For the most part, James wasn’t like this in Cleveland. Remember the one-man show against Detroit in the playoffs? The duel with Paul Pierce in Boston? The ridiculous fadeaway 3-pointer at the horn vs. Orlando?
In Cleveland, James couldn’t be a decoy or a passer down the stretch because there was no one else to take charge. As Lou Carnessecca used to say, his rear end was in Macy’s window. In Miami, James has Dwyane Wade and – to a lesser degree – Chris Bosh. He has seemed more than willing to step out of the spotlight, and that’s not what we want from our superstars.
Against the 76ers, James didn’t have Wade, who was out with a sore knee. He had no choice but to do it himself. So that’s what he did.
From Ethan Skolnick of the Palm Beach Post: “The night was about continuations, the continuation of dominance at home and of a particular opponent. But it was about something else, too: the resumption of LeBron James’ brilliance after an elongated interruption. Miami needed his best Tuesday to slip by Philadelphia, 99-93. It needed his best to help overcome the absence of Dwyane Wade due to a sore knee. ”I knew I had to pick it up offensively,” James said. It needed his best to provide scoring down the stretch, which he did by scoring all 14 of the Heat’s points during a six-minute segment of the fourth quarter, a segment in which the 76ers scored 12. It needed his best to extend other streaks, now 16 consecutive wins at home, now 11 regular-season wins in a row against Philadelphia, now four straight seasons with playoff berths. The Heat needed his best because it badly needed this victory in the aftermath of Sunday’s embarrassing overall effort in Boston. “He showed why he’s one of the greatest players in the game,” 76ers coach Doug Collins said. James did with a season-best 41 points, many of them as the shot clock was expiring with the Heat desperate for a play.”

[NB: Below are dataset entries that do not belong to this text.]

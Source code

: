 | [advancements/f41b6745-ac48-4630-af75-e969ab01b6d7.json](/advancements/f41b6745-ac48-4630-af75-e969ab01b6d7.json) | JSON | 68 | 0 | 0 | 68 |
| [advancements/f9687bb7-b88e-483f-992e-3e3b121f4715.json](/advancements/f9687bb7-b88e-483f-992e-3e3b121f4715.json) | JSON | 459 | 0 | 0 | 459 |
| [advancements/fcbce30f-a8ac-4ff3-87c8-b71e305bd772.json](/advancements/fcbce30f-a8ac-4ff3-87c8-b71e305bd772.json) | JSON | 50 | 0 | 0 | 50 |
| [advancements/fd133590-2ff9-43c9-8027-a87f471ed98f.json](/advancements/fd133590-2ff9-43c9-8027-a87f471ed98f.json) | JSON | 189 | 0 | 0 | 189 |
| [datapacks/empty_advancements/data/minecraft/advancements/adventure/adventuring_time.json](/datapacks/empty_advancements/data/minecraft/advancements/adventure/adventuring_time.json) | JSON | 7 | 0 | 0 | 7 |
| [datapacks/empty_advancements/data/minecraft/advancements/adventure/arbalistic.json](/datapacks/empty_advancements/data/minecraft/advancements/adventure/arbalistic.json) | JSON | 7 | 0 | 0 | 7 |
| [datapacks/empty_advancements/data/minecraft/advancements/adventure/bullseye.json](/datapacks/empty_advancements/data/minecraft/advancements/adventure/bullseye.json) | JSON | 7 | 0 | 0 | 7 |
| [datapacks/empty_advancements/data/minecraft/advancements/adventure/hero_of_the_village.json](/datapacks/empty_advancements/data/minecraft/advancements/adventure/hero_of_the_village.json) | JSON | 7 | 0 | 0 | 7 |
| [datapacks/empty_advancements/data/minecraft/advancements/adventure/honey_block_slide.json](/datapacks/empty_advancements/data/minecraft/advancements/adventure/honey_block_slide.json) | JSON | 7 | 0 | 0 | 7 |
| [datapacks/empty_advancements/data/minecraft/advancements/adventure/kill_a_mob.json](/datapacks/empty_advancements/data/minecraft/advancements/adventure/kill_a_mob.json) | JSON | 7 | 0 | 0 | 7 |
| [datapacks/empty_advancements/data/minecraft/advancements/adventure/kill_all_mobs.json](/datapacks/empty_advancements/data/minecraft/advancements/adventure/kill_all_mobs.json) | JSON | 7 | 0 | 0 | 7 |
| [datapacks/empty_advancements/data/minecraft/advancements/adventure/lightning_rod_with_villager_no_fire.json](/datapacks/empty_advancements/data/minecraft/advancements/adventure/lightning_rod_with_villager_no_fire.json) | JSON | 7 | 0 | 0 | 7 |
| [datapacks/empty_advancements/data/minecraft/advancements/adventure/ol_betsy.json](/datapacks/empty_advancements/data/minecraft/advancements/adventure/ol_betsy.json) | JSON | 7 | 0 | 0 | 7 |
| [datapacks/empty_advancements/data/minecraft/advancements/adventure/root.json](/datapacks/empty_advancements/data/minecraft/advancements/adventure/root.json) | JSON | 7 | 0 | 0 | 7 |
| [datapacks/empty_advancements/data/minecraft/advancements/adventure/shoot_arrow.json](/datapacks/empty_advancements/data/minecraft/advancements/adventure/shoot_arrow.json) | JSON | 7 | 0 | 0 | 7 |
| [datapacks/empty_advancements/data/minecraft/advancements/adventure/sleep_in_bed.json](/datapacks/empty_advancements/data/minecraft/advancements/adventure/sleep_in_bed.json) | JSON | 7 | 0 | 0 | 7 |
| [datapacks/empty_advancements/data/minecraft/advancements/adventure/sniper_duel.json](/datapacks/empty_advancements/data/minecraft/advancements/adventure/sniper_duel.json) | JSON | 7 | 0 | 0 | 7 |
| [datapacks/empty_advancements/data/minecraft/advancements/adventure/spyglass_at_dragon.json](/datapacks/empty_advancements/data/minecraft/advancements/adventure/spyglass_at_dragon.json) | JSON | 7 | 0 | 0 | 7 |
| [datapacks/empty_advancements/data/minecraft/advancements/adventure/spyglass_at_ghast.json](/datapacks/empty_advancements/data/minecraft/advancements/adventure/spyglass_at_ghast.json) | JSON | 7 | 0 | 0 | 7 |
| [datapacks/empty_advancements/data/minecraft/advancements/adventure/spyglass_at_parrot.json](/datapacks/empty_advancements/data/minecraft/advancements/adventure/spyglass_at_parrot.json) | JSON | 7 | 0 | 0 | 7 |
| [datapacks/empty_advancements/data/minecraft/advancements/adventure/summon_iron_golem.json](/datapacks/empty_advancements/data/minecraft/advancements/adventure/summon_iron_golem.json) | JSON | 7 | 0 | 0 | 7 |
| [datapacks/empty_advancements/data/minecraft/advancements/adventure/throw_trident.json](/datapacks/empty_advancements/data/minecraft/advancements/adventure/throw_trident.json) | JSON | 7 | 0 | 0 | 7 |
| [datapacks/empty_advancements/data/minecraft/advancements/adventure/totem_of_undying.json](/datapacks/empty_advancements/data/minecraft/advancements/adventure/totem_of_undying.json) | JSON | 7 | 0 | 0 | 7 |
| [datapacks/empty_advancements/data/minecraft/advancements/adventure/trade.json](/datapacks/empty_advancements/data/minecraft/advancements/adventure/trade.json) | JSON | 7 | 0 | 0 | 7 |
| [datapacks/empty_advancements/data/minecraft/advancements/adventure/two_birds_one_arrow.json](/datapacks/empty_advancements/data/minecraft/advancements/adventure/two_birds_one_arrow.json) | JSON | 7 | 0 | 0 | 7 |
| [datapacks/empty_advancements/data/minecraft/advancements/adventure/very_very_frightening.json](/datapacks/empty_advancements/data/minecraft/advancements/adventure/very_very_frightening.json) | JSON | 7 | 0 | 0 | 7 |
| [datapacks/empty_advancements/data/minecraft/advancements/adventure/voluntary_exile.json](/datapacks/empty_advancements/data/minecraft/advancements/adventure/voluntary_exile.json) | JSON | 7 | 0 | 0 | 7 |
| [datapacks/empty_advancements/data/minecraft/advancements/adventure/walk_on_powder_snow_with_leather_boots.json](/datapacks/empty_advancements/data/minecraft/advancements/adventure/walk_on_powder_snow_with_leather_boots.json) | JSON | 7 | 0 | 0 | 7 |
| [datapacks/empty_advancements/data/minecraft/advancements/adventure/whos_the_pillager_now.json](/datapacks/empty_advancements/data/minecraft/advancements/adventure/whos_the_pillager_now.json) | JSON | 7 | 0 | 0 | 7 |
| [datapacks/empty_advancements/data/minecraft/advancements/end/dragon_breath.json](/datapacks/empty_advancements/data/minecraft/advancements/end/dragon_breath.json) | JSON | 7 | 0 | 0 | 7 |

En route to a season high, James made 15-of-25 shots and 10-of-13 free throws, attempting four less foul shots than the entire Sixers team. It marked the first time he eclipsed 30 points in nearly three weeks, and he rinsed away a little of the bad taste in Miami’s mouths from Sunday’s dispirited loss in Boston.
However, one big fourth quarter doesn’t mean James will now be the player everyone expects him to be with the game on the line. Remaining fresh in everyone’s memory are the vanishing acts in Golden State and Los Angeles and the pass to Udonis Haslem in Utah.
And of course, last year’s Finals, which remain a prominent talking point until James gets a ring.
How much did Tuesday’s outburst do to help burnish a new reputation for James? Consider that even his coach was among those couching the performance.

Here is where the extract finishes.